/swift-jpeg-meta

OpenStack Swift middleware to extract JPEG EXIF metadata

Primary LanguagePythonApache License 2.0Apache-2.0

OpenStack Swift middleware to extract JPEG EXIF metadata

The middleware extracts all of the EXIF metadata while the image is being written to the object store. After a successful write, the middleware submits an additional request (POST), which applies the metadata to the object.

The extraction is done by the exif-stream library (a streaming JPEG EXIF parser).

How do I set this up?

The middleware can be installed in a fashion similar to all other OpenStack Swift middleware. Specifically, you need to install the python package on the proxy node and add it to the pipeline.

Until a version of this middleware is published on PyPI (or elsewhere), the best bet is to build it from source:

<virtualenv>/bin/python setup.py sdist

This will create a source tarball in dist.

Upload the tarball to the server and install with:

pip install jpeg_extract-0.0.1.tar.gz

NOTE: on some distributions the installed middleware may not be readable in the installed directory (e.g. /usr/local/lib/python<version>/dist-packages) and you'll need to make sure it is world-readable.
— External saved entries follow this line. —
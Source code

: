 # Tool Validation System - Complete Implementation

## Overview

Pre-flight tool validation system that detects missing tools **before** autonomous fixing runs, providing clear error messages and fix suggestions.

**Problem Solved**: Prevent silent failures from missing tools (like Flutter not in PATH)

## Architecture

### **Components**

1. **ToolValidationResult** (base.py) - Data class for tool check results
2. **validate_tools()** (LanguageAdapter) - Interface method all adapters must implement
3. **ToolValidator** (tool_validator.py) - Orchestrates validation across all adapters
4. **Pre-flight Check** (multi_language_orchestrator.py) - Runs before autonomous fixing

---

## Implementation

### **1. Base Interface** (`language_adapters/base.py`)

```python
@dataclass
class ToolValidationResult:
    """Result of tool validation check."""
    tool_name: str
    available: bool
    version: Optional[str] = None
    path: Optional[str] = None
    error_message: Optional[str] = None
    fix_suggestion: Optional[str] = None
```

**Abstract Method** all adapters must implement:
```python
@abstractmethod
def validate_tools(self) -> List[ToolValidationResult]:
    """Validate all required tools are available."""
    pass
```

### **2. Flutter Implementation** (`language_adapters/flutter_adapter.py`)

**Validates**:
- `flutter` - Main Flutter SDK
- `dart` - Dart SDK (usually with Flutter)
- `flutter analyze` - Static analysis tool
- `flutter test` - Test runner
After this, add the middleware to your Swift pipeline in the proxy file. The filter entry does not require any parameters. For example, the entry may look like this:

[pipeline]
pipeline = jpeg_extract proxy-server

[filter:jpeg_extract]
use = egg:jpeg_extract#jpeg_extract

After restarting the proxy-server you can test the middleware by uploading any .jpg file and then checking whether the metadata was successfully extracted and applied (by making a HEAD request).

Elasticsearch mapping

If you plan to ingest the metadata into Elasticsearch, a mapping is required for the EXIF types. By default, Elasticsearch will index all fields as strings. Below is an example mapping to apply to the index that would allow search by proper types, e.g. by integer for image width or height.

{
    "properties": {
        "exif-image-height":            {"type": "integer"},
        "exif-image-width":             {"type": "integer"},
        "exposure-bias-value":          {"type": "float"},
        "exposure-mode":                {"type": "integer"},
        "exposure-program":             {"type": "integer"},
        "exposure-time":                {"type": "string",
                                         "index": "not_analyzed"},
        "f-number":                     {"type": "string",
                                         "index": "not_analyzed"},
        "flash":                        {"type": "integer"},
        "flashpix-version":             {"type": "string"},
        "focal-length":                 {"type": "string",
                                         "index": "not_analyzed"},
        "focal-length-in-35mm-film":    {"type": "integer"},
        "gps-altitude":                 {"type": "string",
                                         "index": "not_analyzed"},
        "gps-altitude-reference":       {"type": "string",
                                         "index": "not_analyzed"},
        "gps-date":                     {"type": "string",
                                         "index": "not_analyzed"},
        "gps-latitude":                 {"type": "float"},
        "gps-latitude-reference":       {"type": "string"},
        "gps-longitude":                {"type": "float"},
        "gps-longitude-reference":      {"type": "string"},
        "gps-time-stamp":               {"type": "string",
                                         "index": "not_analyzed"},
        "gps-version-id":               {"type": "string"},
        "image-digitized-date/time":    {"type": "date"},
        "image-id":                     {"type": "string"},
        "image-taken-date/time":        {"type": "date"},
        "isospeedratings":              {"type": "integer"},
        "make":                         {"type": "string",
                                         "index": "not_analyzed"},
        "metering-mode":                {"type": "integer"},
        "model":                        {"type": "string"},
        "resolution-unit":              {"type": "integer"},
        "scene-capture-type":           {"type": "integer"},
        "scene-type":                   {"type": "string"},
        "sensing-mode":                 {"type": "integer"},
        "shutter-speed":                {"type": "string",
                                         "index": "not_analyzed"},
        "software":                     {"type": "string"},
        "white-balance":                {"type": "integer"},
        "xresolution":                  {"type": "integer"},
        "ycbcrpositioning":             {"type": "integer"},
        "yresolution":                  {"type": "integer"}
    }
}

Note that for some fields, we do not currently do the proper conversion. For example, the exposure-time is given as a string "1/5531", for example. In the future, this could be represented as a float to allow for searching by exposure time, but currently it is a string.

The GPS coordinates could also make use of the Elasticsearch Geo Point type, however, currently the extracted metadata is only specified as the separate coordinates.